Tuesday, 29 December 2015

I Don't "Believe" In Climate Change

I have a love/hate relationship with the word, "believe".  I'm sure you have heard people being asked if they, "believe", in climate change.  Well, I don't.  I am in agreement with the consensus of scientists and academics in the field of the validity of a climate model that the scientific process shows best fits the data and research collected to date that suggests that we are in a period of accelerated change that will have a large affect on sea levels and weather over the next couple of decades and that this acceleration is due in part to human activity.  I am not particularly devoted to this model as it currently stands.  I wholly expect that as more research and data comes in that it will be revised and expanded, or that possibly a new theory that better fits the data will create a better model as decided by study and debate in peer reviewed academic literature.  That's science.

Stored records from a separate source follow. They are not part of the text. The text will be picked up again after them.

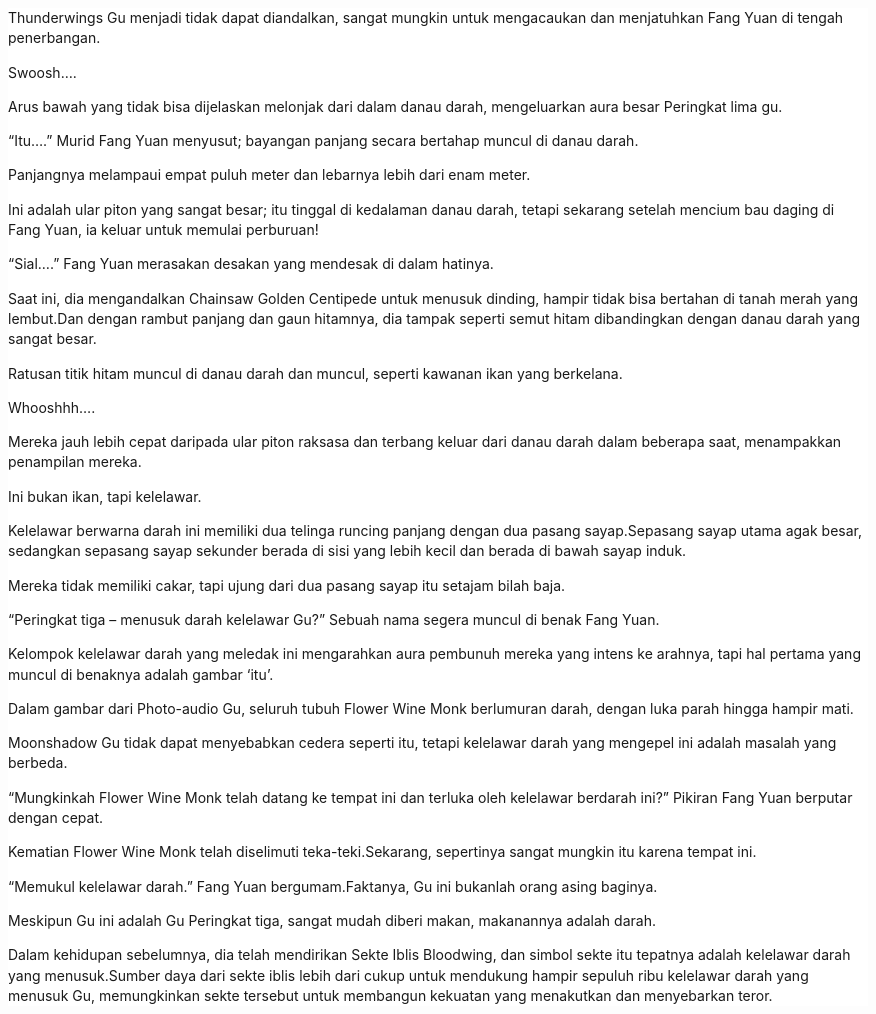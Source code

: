 Thunderwings Gu menjadi tidak dapat diandalkan, sangat mungkin untuk mengacaukan dan menjatuhkan Fang Yuan di tengah penerbangan.

Swoosh….

Arus bawah yang tidak bisa dijelaskan melonjak dari dalam danau darah, mengeluarkan aura besar Peringkat lima gu.

“Itu….” Murid Fang Yuan menyusut; bayangan panjang secara bertahap muncul di danau darah.

Panjangnya melampaui empat puluh meter dan lebarnya lebih dari enam meter.

Ini adalah ular piton yang sangat besar; itu tinggal di kedalaman danau darah, tetapi sekarang setelah mencium bau daging di Fang Yuan, ia keluar untuk memulai perburuan!

“Sial….” Fang Yuan merasakan desakan yang mendesak di dalam hatinya.

Saat ini, dia mengandalkan Chainsaw Golden Centipede untuk menusuk dinding, hampir tidak bisa bertahan di tanah merah yang lembut.Dan dengan rambut panjang dan gaun hitamnya, dia tampak seperti semut hitam dibandingkan dengan danau darah yang sangat besar.

Ratusan titik hitam muncul di danau darah dan muncul, seperti kawanan ikan yang berkelana.

Whooshhh….

Mereka jauh lebih cepat daripada ular piton raksasa dan terbang keluar dari danau darah dalam beberapa saat, menampakkan penampilan mereka.

Ini bukan ikan, tapi kelelawar.

Kelelawar berwarna darah ini memiliki dua telinga runcing panjang dengan dua pasang sayap.Sepasang sayap utama agak besar, sedangkan sepasang sayap sekunder berada di sisi yang lebih kecil dan berada di bawah sayap induk.

Mereka tidak memiliki cakar, tapi ujung dari dua pasang sayap itu setajam bilah baja.

“Peringkat tiga – menusuk darah kelelawar Gu?” Sebuah nama segera muncul di benak Fang Yuan.

Kelompok kelelawar darah yang meledak ini mengarahkan aura pembunuh mereka yang intens ke arahnya, tapi hal pertama yang muncul di benaknya adalah gambar ‘itu’.

Dalam gambar dari Photo-audio Gu, seluruh tubuh Flower Wine Monk berlumuran darah, dengan luka parah hingga hampir mati.

Moonshadow Gu tidak dapat menyebabkan cedera seperti itu, tetapi kelelawar darah yang mengepel ini adalah masalah yang berbeda.

“Mungkinkah Flower Wine Monk telah datang ke tempat ini dan terluka oleh kelelawar berdarah ini?” Pikiran Fang Yuan berputar dengan cepat.

Kematian Flower Wine Monk telah diselimuti teka-teki.Sekarang, sepertinya sangat mungkin itu karena tempat ini.



“Memukul kelelawar darah.” Fang Yuan bergumam.Faktanya, Gu ini bukanlah orang asing baginya.

Meskipun Gu ini adalah Gu Peringkat tiga, sangat mudah diberi makan, makanannya adalah darah.

Dalam kehidupan sebelumnya, dia telah mendirikan Sekte Iblis Bloodwing, dan simbol sekte itu tepatnya adalah kelelawar darah yang menusuk.Sumber daya dari sekte iblis lebih dari cukup untuk mendukung hampir sepuluh ribu kelelawar darah yang menusuk Gu, memungkinkan sekte tersebut untuk membangun kekuatan yang menakutkan dan menyebarkan teror.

The X-Files - I Want To Believe Print Poster

The reason why I don't like to use the word, "believe", in this context is due to the religious colouring and definition that it has been given by Christian Literalists.  The word, "believe", has come to be associated with stubborn devotion to a conviction or idea as factual in the face of all evidence and facts to the contrary.  In fact, the more the conviction is contradicted by the evidence of reality, the more holding it is seen as being a virtue.  Convictions like; the earth is only 6000 years old, humanity appeared fully formed with no ancestors on October 23, 4004 BC, or that a catastrophic global flood occurred in the year 2304 BC.  Used in this way, the word, "believe", is the antithesis of rationality and has no place in any discussion of science.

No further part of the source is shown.